**YOUR INSTRUCTIONS:** Provide again, from the entries below, every line from the one containing "Then a simple" through the one containing "s/X([^X]*)Y//g", exactly as written, and no other line.

**Saved entries:**
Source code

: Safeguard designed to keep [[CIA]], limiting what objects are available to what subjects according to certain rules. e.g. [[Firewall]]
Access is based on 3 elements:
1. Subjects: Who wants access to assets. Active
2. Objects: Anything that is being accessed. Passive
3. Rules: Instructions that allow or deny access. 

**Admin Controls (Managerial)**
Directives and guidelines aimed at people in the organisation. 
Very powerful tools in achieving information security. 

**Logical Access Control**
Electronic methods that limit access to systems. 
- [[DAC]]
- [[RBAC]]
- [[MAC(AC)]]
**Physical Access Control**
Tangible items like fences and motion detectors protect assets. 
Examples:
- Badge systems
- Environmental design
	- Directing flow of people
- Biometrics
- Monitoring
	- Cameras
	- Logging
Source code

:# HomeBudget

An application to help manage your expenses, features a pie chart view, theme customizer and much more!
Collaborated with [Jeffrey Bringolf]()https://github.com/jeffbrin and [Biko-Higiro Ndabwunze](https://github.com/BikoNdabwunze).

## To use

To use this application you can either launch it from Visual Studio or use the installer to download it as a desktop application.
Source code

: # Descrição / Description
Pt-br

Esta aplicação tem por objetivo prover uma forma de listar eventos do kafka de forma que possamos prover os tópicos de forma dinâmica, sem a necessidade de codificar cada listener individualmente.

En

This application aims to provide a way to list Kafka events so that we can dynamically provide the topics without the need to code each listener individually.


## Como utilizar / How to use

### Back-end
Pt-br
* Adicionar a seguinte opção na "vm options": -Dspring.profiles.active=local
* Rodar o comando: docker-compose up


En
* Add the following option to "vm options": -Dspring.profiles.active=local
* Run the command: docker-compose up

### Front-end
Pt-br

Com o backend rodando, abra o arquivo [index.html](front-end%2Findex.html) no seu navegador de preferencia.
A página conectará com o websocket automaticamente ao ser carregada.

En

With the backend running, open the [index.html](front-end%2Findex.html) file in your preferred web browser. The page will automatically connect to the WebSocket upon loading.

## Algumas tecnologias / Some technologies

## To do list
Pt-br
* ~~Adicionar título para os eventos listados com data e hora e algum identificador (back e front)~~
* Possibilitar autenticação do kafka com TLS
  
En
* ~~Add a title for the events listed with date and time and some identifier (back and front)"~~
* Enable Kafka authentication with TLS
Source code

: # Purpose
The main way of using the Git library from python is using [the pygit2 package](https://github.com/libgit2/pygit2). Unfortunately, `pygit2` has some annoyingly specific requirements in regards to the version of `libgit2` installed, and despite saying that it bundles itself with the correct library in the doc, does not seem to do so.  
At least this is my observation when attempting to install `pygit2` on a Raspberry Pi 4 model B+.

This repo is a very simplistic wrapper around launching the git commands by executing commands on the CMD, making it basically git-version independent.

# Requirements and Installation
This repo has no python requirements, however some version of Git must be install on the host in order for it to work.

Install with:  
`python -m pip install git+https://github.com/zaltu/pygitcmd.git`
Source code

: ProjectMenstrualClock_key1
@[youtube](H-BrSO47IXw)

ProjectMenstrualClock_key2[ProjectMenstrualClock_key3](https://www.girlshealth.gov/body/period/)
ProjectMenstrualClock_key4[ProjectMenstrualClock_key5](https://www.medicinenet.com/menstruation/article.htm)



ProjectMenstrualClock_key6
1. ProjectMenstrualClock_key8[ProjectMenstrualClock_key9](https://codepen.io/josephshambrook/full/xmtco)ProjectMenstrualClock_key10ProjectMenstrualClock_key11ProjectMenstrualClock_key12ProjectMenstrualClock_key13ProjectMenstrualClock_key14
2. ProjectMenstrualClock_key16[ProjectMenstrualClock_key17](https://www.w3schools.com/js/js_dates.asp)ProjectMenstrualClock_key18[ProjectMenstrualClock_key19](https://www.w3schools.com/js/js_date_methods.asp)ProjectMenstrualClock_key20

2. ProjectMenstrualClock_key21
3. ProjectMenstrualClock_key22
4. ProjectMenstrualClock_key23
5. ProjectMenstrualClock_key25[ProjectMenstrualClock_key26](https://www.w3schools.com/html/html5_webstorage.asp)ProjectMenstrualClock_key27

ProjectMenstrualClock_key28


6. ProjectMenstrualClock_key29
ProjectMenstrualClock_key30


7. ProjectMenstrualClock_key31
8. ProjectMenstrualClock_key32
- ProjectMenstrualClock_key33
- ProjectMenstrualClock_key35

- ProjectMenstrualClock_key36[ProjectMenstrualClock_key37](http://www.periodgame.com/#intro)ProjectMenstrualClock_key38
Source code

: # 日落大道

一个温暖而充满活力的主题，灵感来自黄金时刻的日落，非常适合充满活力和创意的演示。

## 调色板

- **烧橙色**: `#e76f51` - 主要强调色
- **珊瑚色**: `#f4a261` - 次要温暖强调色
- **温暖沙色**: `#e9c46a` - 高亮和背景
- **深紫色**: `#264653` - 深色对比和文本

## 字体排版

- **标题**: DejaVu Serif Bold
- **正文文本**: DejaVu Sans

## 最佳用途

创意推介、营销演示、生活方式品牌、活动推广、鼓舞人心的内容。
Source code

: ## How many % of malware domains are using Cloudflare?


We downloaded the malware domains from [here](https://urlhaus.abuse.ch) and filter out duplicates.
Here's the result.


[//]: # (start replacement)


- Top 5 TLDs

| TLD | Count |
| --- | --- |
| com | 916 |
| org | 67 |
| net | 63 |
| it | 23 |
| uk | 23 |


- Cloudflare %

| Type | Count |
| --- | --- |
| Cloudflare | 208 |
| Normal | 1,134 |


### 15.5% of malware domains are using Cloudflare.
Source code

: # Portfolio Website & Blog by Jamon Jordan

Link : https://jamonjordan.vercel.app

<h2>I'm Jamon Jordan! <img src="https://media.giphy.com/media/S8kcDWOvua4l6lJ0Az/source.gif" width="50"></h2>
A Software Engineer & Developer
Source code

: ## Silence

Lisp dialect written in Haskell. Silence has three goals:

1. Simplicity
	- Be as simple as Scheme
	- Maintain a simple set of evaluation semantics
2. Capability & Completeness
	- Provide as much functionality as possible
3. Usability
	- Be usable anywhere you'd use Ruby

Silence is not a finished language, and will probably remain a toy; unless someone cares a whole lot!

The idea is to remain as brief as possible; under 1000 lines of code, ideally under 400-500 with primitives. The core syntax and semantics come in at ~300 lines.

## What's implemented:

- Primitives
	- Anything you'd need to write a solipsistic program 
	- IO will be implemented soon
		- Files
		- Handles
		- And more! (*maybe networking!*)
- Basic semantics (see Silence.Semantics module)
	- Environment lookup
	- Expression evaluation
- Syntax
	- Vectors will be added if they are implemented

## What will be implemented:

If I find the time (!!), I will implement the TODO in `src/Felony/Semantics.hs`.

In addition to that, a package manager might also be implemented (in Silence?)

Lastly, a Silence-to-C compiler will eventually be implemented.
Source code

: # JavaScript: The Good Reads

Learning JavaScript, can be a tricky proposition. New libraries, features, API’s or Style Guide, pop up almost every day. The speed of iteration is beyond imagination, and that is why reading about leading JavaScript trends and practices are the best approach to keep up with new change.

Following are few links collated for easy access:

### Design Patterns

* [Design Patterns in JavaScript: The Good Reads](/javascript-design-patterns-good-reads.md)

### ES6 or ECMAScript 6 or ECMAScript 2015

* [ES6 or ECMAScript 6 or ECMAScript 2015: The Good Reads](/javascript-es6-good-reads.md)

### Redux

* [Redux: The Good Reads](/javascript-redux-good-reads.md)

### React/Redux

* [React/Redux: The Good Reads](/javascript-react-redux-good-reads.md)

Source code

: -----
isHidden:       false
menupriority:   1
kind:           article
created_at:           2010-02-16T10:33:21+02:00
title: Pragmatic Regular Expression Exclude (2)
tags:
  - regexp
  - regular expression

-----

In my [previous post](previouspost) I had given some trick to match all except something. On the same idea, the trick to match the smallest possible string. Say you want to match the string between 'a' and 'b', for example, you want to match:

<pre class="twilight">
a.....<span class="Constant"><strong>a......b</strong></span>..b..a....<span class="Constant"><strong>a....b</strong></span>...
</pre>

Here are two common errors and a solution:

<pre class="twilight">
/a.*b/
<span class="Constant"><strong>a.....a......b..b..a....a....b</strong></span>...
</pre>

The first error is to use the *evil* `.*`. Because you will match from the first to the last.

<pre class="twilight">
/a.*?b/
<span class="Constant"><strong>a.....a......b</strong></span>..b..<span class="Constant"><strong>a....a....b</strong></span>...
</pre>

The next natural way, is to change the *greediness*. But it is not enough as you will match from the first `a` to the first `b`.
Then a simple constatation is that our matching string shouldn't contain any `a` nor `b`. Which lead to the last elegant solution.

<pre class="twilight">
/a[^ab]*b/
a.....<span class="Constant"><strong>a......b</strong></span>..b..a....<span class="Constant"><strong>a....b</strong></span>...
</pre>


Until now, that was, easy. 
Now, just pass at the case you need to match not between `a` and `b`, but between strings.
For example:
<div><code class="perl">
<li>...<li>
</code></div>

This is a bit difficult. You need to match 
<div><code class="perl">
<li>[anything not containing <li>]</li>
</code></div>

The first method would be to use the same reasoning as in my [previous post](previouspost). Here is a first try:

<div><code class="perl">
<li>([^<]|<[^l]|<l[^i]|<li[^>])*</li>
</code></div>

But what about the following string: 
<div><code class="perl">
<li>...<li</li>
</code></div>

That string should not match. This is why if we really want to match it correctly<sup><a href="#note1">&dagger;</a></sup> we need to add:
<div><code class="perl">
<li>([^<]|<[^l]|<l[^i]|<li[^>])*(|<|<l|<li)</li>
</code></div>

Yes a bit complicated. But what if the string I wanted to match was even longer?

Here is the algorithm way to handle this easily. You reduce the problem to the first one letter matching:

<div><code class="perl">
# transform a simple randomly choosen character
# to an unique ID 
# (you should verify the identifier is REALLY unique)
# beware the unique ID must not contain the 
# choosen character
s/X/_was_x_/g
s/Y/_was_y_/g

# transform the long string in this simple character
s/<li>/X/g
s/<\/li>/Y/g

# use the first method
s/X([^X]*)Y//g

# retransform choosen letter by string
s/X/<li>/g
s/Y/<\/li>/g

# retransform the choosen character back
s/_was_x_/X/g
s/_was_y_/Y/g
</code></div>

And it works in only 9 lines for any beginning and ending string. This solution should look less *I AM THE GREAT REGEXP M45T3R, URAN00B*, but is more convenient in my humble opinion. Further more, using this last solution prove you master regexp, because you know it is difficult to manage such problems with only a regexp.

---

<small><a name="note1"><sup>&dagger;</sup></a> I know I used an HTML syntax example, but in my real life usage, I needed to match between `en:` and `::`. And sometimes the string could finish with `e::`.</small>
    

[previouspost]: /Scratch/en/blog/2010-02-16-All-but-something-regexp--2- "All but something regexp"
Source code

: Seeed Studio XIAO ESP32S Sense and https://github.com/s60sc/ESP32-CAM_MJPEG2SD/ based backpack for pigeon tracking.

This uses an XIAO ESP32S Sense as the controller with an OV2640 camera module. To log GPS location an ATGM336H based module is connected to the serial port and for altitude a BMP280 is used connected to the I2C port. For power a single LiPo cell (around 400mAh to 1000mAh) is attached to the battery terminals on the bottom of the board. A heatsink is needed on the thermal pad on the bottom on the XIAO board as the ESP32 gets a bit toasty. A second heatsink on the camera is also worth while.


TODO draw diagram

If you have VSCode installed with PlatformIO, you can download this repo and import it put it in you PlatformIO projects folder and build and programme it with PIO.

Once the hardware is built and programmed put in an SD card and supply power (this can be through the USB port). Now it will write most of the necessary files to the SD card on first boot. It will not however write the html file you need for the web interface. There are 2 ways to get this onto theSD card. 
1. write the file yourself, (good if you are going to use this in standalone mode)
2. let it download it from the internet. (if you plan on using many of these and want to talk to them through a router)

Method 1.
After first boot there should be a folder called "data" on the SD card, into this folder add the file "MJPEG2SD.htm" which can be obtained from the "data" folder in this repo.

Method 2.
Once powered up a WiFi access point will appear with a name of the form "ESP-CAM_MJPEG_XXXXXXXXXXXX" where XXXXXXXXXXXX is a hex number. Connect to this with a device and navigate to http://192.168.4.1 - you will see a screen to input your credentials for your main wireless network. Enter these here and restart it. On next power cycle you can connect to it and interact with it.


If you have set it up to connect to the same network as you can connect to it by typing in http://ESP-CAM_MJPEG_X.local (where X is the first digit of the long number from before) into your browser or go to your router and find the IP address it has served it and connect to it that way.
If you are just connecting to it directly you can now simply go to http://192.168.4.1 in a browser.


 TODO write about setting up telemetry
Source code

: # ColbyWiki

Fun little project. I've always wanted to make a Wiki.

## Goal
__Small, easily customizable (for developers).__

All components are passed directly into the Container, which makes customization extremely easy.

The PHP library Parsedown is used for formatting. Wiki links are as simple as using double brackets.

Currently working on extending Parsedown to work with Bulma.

**EXERCISE OUTPUT:**
Then a simple constatation is that our matching string shouldn't contain any `a` nor `b`. Which lead to the last elegant solution.

<pre class="twilight">
/a[^ab]*b/
a.....<span class="Constant"><strong>a......b</strong></span>..b..a....<span class="Constant"><strong>a....b</strong></span>...
</pre>


Until now, that was, easy. 
Now, just pass at the case you need to match not between `a` and `b`, but between strings.
For example:
<div><code class="perl">
<li>...<li>
</code></div>

This is a bit difficult. You need to match 
<div><code class="perl">
<li>[anything not containing <li>]</li>
</code></div>

The first method would be to use the same reasoning as in my [previous post](previouspost). Here is a first try:

<div><code class="perl">
<li>([^<]|<[^l]|<l[^i]|<li[^>])*</li>
</code></div>

But what about the following string: 
<div><code class="perl">
<li>...<li</li>
</code></div>

That string should not match. This is why if we really want to match it correctly<sup><a href="#note1">&dagger;</a></sup> we need to add:
<div><code class="perl">
<li>([^<]|<[^l]|<l[^i]|<li[^>])*(|<|<l|<li)</li>
</code></div>

Yes a bit complicated. But what if the string I wanted to match was even longer?

Here is the algorithm way to handle this easily. You reduce the problem to the first one letter matching:

<div><code class="perl">
# transform a simple randomly choosen character
# to an unique ID 
# (you should verify the identifier is REALLY unique)
# beware the unique ID must not contain the 
# choosen character
s/X/_was_x_/g
s/Y/_was_y_/g

# transform the long string in this simple character
s/<li>/X/g
s/<\/li>/Y/g

# use the first method
s/X([^X]*)Y//g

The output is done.